◆ Work instruction ◆
Scan the records for the string "menu", then copy each line that has it.

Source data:

○ ○ ○ ○ ○

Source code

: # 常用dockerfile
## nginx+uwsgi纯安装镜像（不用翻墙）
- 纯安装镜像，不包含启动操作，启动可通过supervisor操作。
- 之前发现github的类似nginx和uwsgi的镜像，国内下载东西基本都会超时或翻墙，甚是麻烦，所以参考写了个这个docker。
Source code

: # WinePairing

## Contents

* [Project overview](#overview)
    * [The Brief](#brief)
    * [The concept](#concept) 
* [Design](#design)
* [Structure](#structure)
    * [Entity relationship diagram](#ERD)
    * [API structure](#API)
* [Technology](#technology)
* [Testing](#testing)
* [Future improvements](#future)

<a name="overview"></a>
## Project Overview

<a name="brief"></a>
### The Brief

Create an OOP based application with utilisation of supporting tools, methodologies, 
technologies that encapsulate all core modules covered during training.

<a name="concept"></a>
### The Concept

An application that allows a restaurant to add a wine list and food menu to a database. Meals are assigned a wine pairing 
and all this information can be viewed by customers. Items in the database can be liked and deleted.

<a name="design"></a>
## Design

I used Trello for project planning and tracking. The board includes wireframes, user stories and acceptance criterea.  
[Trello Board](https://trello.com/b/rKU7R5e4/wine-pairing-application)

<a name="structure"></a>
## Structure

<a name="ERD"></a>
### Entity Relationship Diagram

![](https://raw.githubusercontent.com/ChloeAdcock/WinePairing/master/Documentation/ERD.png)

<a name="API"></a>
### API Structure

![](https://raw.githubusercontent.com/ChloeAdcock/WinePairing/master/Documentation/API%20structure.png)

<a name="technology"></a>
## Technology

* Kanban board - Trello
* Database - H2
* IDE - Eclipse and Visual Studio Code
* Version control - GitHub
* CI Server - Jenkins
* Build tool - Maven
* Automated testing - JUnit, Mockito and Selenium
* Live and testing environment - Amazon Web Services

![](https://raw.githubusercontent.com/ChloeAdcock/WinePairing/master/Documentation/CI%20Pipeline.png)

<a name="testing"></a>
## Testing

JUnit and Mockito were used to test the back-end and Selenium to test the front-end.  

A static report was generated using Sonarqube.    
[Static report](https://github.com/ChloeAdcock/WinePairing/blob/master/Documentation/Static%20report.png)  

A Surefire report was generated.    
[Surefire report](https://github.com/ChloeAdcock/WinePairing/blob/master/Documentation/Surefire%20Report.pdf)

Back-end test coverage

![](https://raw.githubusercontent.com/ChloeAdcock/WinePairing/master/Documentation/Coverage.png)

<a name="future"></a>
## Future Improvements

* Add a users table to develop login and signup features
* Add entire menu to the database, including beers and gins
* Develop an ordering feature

○ ○ ○ ○ ○

◆ Answer to the exercise ◆
An application that allows a restaurant to add a wine list and food menu to a database. Meals are assigned a wine pairing 
* Add entire menu to the database, including beers and gins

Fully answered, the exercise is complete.